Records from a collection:
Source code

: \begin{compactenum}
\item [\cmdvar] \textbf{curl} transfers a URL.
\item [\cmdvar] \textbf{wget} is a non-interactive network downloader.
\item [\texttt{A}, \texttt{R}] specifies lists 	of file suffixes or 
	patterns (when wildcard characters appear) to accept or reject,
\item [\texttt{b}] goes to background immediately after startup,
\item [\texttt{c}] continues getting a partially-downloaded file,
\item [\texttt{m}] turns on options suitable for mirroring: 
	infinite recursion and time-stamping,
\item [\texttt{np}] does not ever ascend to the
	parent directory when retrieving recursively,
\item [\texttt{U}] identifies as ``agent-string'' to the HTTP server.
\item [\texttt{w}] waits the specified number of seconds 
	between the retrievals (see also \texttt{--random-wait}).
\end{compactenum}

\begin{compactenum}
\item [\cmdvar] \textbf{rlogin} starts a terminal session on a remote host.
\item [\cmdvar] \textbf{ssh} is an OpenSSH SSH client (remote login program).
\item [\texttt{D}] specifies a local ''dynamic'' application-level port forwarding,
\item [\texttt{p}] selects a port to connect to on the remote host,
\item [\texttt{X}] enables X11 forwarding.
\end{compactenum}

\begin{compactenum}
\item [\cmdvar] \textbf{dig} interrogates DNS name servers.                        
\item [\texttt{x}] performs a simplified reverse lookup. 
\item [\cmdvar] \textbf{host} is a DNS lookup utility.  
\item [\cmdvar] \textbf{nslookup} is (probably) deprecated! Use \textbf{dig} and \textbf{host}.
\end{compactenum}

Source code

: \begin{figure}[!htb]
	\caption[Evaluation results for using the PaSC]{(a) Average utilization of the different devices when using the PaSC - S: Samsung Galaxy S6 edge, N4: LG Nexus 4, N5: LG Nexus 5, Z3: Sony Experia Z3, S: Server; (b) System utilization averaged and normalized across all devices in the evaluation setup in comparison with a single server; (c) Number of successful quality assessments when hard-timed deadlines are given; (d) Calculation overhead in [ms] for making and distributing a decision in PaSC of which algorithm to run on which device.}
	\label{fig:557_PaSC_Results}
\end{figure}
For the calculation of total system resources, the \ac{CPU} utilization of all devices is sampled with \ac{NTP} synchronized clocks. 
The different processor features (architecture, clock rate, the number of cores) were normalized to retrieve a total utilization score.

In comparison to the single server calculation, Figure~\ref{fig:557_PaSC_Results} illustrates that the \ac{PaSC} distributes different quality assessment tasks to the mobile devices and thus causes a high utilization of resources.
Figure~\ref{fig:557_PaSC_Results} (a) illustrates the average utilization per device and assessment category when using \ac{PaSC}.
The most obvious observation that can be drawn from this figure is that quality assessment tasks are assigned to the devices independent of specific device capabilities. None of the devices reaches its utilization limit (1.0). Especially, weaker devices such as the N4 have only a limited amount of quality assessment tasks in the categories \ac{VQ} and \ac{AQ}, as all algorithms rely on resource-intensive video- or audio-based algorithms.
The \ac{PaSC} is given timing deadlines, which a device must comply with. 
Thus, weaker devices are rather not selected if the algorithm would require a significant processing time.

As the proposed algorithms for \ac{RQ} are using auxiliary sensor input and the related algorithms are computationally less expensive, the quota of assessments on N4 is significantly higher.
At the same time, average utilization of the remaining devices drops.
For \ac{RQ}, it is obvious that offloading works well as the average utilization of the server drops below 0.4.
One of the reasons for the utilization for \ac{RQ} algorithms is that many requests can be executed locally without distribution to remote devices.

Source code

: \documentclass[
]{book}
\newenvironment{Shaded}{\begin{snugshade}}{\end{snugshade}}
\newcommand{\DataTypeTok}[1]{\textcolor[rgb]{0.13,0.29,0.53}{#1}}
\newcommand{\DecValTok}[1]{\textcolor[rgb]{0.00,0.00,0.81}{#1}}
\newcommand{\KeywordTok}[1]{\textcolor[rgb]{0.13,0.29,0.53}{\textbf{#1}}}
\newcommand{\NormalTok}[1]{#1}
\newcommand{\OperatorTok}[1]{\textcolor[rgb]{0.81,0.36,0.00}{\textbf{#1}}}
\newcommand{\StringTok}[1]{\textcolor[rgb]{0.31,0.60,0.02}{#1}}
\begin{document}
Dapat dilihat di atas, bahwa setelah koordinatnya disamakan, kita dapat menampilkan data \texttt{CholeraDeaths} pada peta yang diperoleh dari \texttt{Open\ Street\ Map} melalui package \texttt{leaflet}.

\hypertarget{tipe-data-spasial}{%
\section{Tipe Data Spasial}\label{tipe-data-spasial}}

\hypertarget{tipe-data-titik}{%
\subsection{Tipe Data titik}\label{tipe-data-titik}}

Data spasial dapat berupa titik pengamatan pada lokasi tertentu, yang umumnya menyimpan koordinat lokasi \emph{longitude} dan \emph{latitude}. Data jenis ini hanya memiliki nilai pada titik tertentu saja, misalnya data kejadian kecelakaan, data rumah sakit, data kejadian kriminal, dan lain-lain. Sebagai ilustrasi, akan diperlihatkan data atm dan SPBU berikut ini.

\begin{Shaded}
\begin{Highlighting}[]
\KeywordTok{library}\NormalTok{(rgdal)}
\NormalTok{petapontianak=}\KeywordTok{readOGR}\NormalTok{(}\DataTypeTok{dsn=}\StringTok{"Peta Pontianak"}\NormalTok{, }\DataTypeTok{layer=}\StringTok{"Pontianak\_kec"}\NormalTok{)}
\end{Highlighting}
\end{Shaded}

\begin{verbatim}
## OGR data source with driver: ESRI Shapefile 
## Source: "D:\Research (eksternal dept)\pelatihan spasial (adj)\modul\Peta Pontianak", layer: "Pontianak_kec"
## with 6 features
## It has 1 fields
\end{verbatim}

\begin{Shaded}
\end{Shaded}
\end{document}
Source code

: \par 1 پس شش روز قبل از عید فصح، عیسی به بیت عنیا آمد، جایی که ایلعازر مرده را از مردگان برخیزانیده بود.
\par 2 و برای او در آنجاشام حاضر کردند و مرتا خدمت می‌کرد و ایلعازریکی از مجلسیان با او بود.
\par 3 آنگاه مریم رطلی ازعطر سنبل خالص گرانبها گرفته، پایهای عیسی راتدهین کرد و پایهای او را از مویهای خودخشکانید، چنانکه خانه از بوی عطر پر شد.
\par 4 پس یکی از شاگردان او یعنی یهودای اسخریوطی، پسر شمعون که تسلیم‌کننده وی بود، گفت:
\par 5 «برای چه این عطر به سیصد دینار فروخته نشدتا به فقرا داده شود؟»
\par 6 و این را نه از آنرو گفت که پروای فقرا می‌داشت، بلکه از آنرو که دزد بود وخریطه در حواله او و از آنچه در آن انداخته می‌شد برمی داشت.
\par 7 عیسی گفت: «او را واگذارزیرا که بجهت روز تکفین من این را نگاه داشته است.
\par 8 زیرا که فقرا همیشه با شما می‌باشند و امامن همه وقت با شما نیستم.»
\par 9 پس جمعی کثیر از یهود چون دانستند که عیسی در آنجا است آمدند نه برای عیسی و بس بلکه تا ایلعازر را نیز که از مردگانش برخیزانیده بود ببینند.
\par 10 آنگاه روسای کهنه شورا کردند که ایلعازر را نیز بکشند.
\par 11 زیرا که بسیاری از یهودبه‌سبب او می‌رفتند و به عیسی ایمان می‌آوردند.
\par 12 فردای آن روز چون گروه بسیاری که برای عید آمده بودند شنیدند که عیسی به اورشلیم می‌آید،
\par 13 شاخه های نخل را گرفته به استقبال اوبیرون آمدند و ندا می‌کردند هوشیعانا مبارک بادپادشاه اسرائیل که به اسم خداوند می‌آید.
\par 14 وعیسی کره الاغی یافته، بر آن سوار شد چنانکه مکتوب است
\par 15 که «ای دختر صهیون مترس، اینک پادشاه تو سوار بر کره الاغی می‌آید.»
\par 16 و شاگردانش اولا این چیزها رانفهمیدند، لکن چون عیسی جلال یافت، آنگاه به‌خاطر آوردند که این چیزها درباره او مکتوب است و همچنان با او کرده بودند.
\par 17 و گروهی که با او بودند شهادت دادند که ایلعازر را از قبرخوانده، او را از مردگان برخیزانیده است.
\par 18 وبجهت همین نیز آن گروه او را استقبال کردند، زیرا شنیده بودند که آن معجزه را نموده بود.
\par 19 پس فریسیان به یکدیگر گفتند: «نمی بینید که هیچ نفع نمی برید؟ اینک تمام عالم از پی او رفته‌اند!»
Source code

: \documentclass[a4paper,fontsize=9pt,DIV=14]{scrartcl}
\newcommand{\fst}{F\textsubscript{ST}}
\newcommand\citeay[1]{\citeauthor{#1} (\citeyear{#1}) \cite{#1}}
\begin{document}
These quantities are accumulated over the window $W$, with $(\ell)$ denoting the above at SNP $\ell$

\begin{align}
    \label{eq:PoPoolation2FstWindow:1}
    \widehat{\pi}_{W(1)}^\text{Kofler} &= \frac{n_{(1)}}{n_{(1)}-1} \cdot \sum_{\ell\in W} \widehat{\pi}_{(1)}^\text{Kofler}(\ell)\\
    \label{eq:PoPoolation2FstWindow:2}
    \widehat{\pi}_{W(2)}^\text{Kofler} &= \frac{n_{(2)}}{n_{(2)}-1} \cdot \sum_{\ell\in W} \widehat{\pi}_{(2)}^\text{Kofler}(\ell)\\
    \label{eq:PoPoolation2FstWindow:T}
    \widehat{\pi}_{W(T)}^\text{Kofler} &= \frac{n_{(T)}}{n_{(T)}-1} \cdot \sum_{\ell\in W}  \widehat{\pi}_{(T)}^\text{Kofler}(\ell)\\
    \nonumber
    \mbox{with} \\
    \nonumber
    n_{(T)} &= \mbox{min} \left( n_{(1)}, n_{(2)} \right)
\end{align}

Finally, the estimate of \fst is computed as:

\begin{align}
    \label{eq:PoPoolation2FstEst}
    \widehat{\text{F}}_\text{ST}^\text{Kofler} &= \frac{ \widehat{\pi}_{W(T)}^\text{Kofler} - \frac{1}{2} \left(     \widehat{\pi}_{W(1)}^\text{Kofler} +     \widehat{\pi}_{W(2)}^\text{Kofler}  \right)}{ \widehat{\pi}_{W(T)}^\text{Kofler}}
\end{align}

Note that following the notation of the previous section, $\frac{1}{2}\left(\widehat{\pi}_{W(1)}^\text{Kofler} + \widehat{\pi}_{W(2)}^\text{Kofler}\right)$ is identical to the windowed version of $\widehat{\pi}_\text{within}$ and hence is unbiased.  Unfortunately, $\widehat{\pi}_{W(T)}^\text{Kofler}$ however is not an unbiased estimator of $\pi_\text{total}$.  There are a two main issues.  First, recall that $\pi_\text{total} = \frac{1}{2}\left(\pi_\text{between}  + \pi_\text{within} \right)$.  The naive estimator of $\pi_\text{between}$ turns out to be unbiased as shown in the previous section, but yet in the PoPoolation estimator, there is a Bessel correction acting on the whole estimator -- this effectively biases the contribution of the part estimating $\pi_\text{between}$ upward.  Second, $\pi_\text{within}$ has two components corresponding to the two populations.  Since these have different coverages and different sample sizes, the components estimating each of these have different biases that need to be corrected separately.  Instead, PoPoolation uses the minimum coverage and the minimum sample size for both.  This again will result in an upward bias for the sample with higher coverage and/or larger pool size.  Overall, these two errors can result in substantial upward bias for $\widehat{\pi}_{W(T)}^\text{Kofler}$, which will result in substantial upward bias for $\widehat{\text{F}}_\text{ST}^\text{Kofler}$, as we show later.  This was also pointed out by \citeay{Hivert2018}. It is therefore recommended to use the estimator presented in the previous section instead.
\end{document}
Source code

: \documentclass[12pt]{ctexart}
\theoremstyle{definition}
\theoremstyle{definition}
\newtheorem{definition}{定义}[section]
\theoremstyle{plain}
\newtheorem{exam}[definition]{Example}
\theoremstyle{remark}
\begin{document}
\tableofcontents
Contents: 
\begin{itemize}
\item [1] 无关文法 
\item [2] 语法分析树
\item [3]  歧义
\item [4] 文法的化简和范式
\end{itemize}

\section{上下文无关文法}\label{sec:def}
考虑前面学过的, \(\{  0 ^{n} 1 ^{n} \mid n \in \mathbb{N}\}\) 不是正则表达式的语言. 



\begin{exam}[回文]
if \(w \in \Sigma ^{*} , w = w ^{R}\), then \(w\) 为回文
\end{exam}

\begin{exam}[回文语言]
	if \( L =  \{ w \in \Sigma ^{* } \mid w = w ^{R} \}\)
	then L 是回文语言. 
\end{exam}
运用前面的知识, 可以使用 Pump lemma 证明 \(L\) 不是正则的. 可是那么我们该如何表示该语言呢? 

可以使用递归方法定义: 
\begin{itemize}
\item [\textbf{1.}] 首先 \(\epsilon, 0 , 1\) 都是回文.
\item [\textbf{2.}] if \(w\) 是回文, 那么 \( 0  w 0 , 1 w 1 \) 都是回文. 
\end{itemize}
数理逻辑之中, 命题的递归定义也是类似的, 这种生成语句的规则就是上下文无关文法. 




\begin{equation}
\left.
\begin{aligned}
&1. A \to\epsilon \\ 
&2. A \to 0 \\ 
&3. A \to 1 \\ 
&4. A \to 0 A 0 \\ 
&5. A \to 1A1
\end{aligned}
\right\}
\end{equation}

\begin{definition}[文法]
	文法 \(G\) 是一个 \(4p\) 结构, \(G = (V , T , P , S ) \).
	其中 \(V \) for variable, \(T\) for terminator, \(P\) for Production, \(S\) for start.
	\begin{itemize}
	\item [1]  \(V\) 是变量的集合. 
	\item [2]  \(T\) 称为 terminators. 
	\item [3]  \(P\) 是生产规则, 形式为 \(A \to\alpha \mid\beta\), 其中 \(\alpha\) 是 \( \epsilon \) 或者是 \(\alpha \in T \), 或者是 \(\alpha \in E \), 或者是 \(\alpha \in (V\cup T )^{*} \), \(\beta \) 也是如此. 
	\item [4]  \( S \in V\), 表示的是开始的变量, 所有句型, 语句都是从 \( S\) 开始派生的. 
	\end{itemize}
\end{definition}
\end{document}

PROBLEM: From the line holding "A \to 0 A 0 \\" through the last line above, reproduce each line exactly and add nothing.

WRITTEN SOLUTION:
&4. A \to 0 A 0 \\ 
&5. A \to 1A1
\end{aligned}
\right\}
\end{equation}

\begin{definition}[文法]
	文法 \(G\) 是一个 \(4p\) 结构, \(G = (V , T , P , S ) \).
	其中 \(V \) for variable, \(T\) for terminator, \(P\) for Production, \(S\) for start.
	\begin{itemize}
	\item [1]  \(V\) 是变量的集合. 
	\item [2]  \(T\) 称为 terminators. 
	\item [3]  \(P\) 是生产规则, 形式为 \(A \to\alpha \mid\beta\), 其中 \(\alpha\) 是 \( \epsilon \) 或者是 \(\alpha \in T \), 或者是 \(\alpha \in E \), 或者是 \(\alpha \in (V\cup T )^{*} \), \(\beta \) 也是如此. 
	\item [4]  \( S \in V\), 表示的是开始的变量, 所有句型, 语句都是从 \( S\) 开始派生的. 
	\end{itemize}
\end{definition}
\end{document}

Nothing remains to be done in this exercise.